_GIVEN ENTRIES_
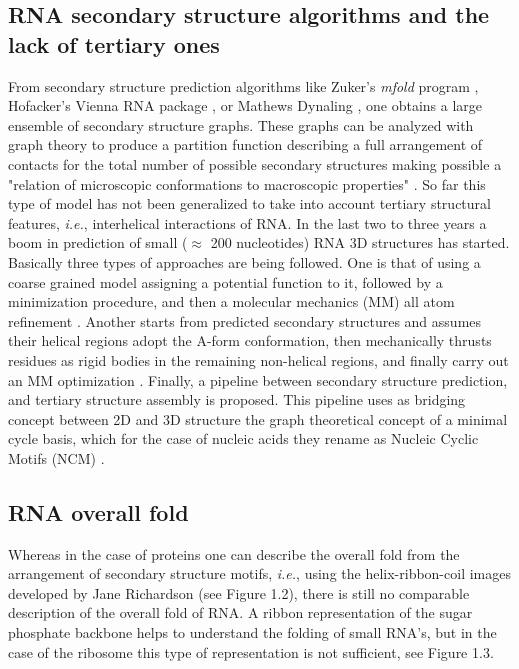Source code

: \subsection{RNA secondary structure algorithms and the lack of
tertiary  ones} From  secondary structure  prediction  algorithms like
Zuker's \textit{mfold} program \cite{zuker2003}, Hofacker's Vienna RNA
package  \cite{hofacker1994}, or Mathews  Dynaling \cite{mathews2002},
one  obtains a large  ensemble of  secondary structure  graphs.  These
graphs  can be  analyzed  with  graph theory  to  produce a  partition
function  describing a  full  arrangement of  contacts  for the  total
number of possible secondary structures making possible a "relation of
microscopic      conformations     to      macroscopic     properties"
\cite{chen2000}. So far this type of model has not been generalized to
take  into   account  tertiary  structural   features,  \textit{i.e.},
interhelical interactions of RNA.
In the  last two to  three years a
boom  in  prediction  of  small  ($\approx$  200  nucleotides)  RNA  3D
structures has started. Basically  three types of approaches are being
followed.  One is that  of using  a coarse  grained model  assigning a
potential function  to it, followed  by a minimization  procedure, and
then  a molecular  mechanics (MM)  all atom  refinement \cite{das2007,
  ding2008,  jonikas2009a}. Another  starts  from predicted  secondary
structures  and  assumes  their   helical  regions  adopt  the  A-form
conformation, then mechanically thrusts residues as rigid bodies in the
remaining non-helical regions, and finally carry out an MM optimization
\cite{martinez2008}.  Finally,  a pipeline between  secondary structure
prediction, and tertiary structure assembly is proposed. This pipeline
uses  as  bridging concept  between  2D  and  3D structure  the  graph
theoretical concept  of a minimal cycle  basis, which for  the case of
nucleic acids they rename as Nucleic Cyclic Motifs (NCM) \cite{parisien2008}.

\subsection{RNA overall fold}
Whereas in the case of proteins one can describe the overall fold from
the  arrangement of secondary  structure motifs,  \textit{i.e.}, using
the   helix-ribbon-coil   images    developed   by   Jane   Richardson
\cite{richardson2000} (see  Figure 1.2), there is  still no comparable
description of the overall fold of RNA. A ribbon representation of the
sugar  phosphate backbone  helps to  understand the  folding  of small
RNA's, but in the case of  the ribosome this type of representation is
not sufficient, see Figure 1.3.

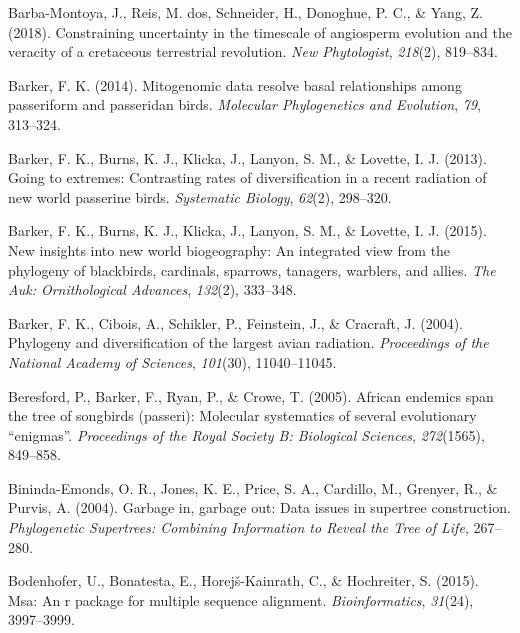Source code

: \documentclass[english,man]{apa6}
\begin{document}
\leavevmode\hypertarget{ref-barba2018constraining}{}%
Barba-Montoya, J., Reis, M. dos, Schneider, H., Donoghue, P. C., \& Yang, Z. (2018). Constraining uncertainty in the timescale of angiosperm evolution and the veracity of a cretaceous terrestrial revolution. \emph{New Phytologist}, \emph{218}(2), 819--834.

\leavevmode\hypertarget{ref-barker2014mitogenomic}{}%
Barker, F. K. (2014). Mitogenomic data resolve basal relationships among passeriform and passeridan birds. \emph{Molecular Phylogenetics and Evolution}, \emph{79}, 313--324.

\leavevmode\hypertarget{ref-barker2013going}{}%
Barker, F. K., Burns, K. J., Klicka, J., Lanyon, S. M., \& Lovette, I. J. (2013). Going to extremes: Contrasting rates of diversification in a recent radiation of new world passerine birds. \emph{Systematic Biology}, \emph{62}(2), 298--320.

\leavevmode\hypertarget{ref-barker2015new}{}%
Barker, F. K., Burns, K. J., Klicka, J., Lanyon, S. M., \& Lovette, I. J. (2015). New insights into new world biogeography: An integrated view from the phylogeny of blackbirds, cardinals, sparrows, tanagers, warblers, and allies. \emph{The Auk: Ornithological Advances}, \emph{132}(2), 333--348.

\leavevmode\hypertarget{ref-barker2004phylogeny}{}%
Barker, F. K., Cibois, A., Schikler, P., Feinstein, J., \& Cracraft, J. (2004). Phylogeny and diversification of the largest avian radiation. \emph{Proceedings of the National Academy of Sciences}, \emph{101}(30), 11040--11045.

\leavevmode\hypertarget{ref-beresford2005african}{}%
Beresford, P., Barker, F., Ryan, P., \& Crowe, T. (2005). African endemics span the tree of songbirds (passeri): Molecular systematics of several evolutionary ``enigmas''. \emph{Proceedings of the Royal Society B: Biological Sciences}, \emph{272}(1565), 849--858.

\leavevmode\hypertarget{ref-bininda2004garbage}{}%
Bininda-Emonds, O. R., Jones, K. E., Price, S. A., Cardillo, M., Grenyer, R., \& Purvis, A. (2004). Garbage in, garbage out: Data issues in supertree construction. \emph{Phylogenetic Supertrees: Combining Information to Reveal the Tree of Life}, 267--280.

\leavevmode\hypertarget{ref-bodenhofer2015msa}{}%
Bodenhofer, U., Bonatesta, E., Horejš-Kainrath, C., \& Hochreiter, S. (2015). Msa: An r package for multiple sequence alignment. \emph{Bioinformatics}, \emph{31}(24), 3997--3999.
\end{document}

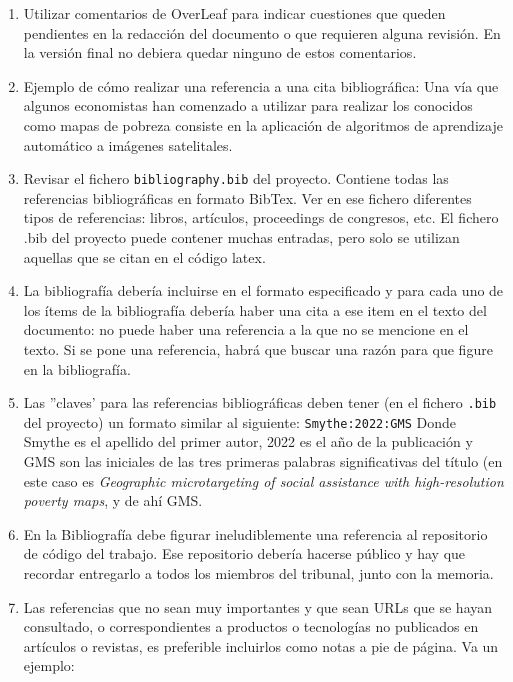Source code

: \begin{enumerate}
\item Utilizar comentarios de OverLeaf para indicar cuestiones que queden pendientes en la redacción del documento o que requieren alguna revisión.
En la versión final no debiera quedar ninguno de estos comentarios.

\item Ejemplo de cómo realizar una referencia a una cita bibliográfica: Una vía que algunos economistas \cite{Smythe:2022:GMS} han comenzado a utilizar para realizar los conocidos como mapas de pobreza consiste en la aplicación de algoritmos de aprendizaje automático a imágenes satelitales.

\item Revisar el fichero \texttt{bibliography.bib} del proyecto. Contiene todas las referencias bibliográficas en formato BibTex.
Ver en ese fichero diferentes tipos de referencias: libros, artículos, proceedings de congresos, etc.
El fichero .bib del proyecto puede contener muchas entradas, pero solo se utilizan aquellas que se citan en el código latex.

\item La bibliografía debería incluirse en el formato especificado y para cada uno de los ítems de la bibliografía debería haber una cita a ese item en el texto del documento: no puede haber una referencia a la que no se mencione en el texto. Si se pone una referencia, habrá que buscar una razón para que figure en la bibliografía.

\item Las ''claves' para las referencias bibliográficas deben tener (en el fichero \texttt{.bib} del proyecto) un formato similar al siguiente: \texttt{Smythe:2022:GMS}
Donde Smythe es el apellido del primer autor, 2022 es el año de la publicación y GMS son las iniciales de las tres primeras palabras significativas del título (en este caso es \textit{Geographic microtargeting of social assistance with high-resolution poverty maps}, y de ahí GMS.

\item En la Bibliografía debe figurar ineludiblemente una referencia \cite{URL::TFG} al repositorio de código del trabajo. Ese repositorio debería hacerse público y hay que recordar entregarlo a todos los miembros del tribunal, junto con la memoria.

\item Las referencias que no sean muy importantes y que sean URLs que se hayan consultado, o correspondientes a productos o tecnologías no publicados en artículos o revistas, es preferible incluirlos como notas a pie de página. Va un ejemplo: 


\end{enumerate}
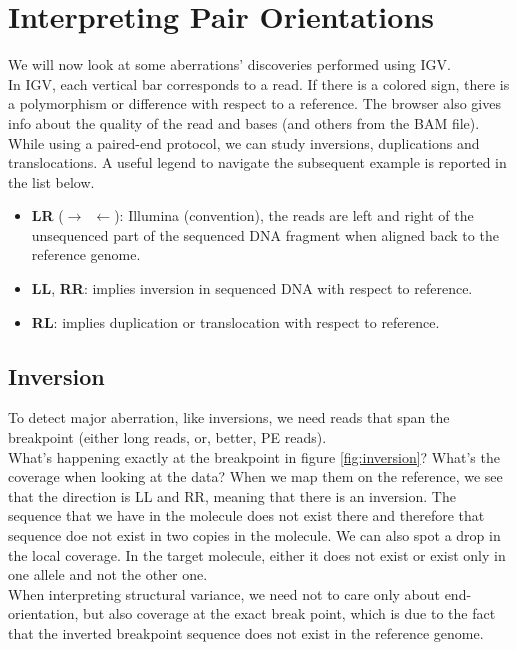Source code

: \section{Interpreting Pair Orientations}
We will now look at some aberrations' discoveries performed using IGV.\\
In IGV, each vertical bar corresponds to a read.
If there is a colored sign, there is a polymorphism or difference with respect to a reference.
The browser also gives info about the quality of the read and bases (and others from the BAM file).\\
While using a paired-end protocol, we can study inversions, duplications and translocations. A useful legend to navigate the subsequent example is reported in the list below.
\begin{itemize}
\item \textbf{LR} ($\rightarrow \, \, \, \leftarrow$): Illumina (convention), the reads are left and right of the unsequenced part of the sequenced DNA fragment when aligned back to the reference genome.
\item \textbf{LL}, \textbf{RR}: implies inversion in sequenced DNA with respect to reference.
\item \textbf{RL}: implies duplication or translocation with respect to reference.

\end{itemize}

\subsection{Inversion}
To detect major aberration, like inversions, we need reads that span the breakpoint (either long reads, or, better, PE reads). \\
What's happening exactly at the breakpoint in figure \ref{fig:inversion}? What's the coverage when looking at the data?  When we map them on the reference, we see that the direction is LL and RR, meaning that there is an inversion.
The sequence that we have in the molecule does not exist there and therefore that sequence doe not exist in two copies in the molecule.
We can also spot a drop in the local coverage.
In the target molecule, either it does not exist or exist only in one allele and not the other one. \\
When interpreting structural variance, we need not to care only about end-orientation, but also coverage at the exact break point, which is due to the fact that the inverted breakpoint sequence does not exist in the reference genome.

_WHAT TO DO_
Your answer should be the lines from the first record down to the line containing "remaining non-helical regions, and", restated exactly, with no pictures.

_ANSWER TO THIS EXERCISE_
Source code

: \subsection{RNA secondary structure algorithms and the lack of
tertiary  ones} From  secondary structure  prediction  algorithms like
Zuker's \textit{mfold} program \cite{zuker2003}, Hofacker's Vienna RNA
package  \cite{hofacker1994}, or Mathews  Dynaling \cite{mathews2002},
one  obtains a large  ensemble of  secondary structure  graphs.  These
graphs  can be  analyzed  with  graph theory  to  produce a  partition
function  describing a  full  arrangement of  contacts  for the  total
number of possible secondary structures making possible a "relation of
microscopic      conformations     to      macroscopic     properties"
\cite{chen2000}. So far this type of model has not been generalized to
take  into   account  tertiary  structural   features,  \textit{i.e.},
interhelical interactions of RNA.
In the  last two to  three years a
boom  in  prediction  of  small  ($\approx$  200  nucleotides)  RNA  3D
structures has started. Basically  three types of approaches are being
followed.  One is that  of using  a coarse  grained model  assigning a
potential function  to it, followed  by a minimization  procedure, and
then  a molecular  mechanics (MM)  all atom  refinement \cite{das2007,
  ding2008,  jonikas2009a}. Another  starts  from predicted  secondary
structures  and  assumes  their   helical  regions  adopt  the  A-form
conformation, then mechanically thrusts residues as rigid bodies in the
remaining non-helical regions, and finally carry out an MM optimization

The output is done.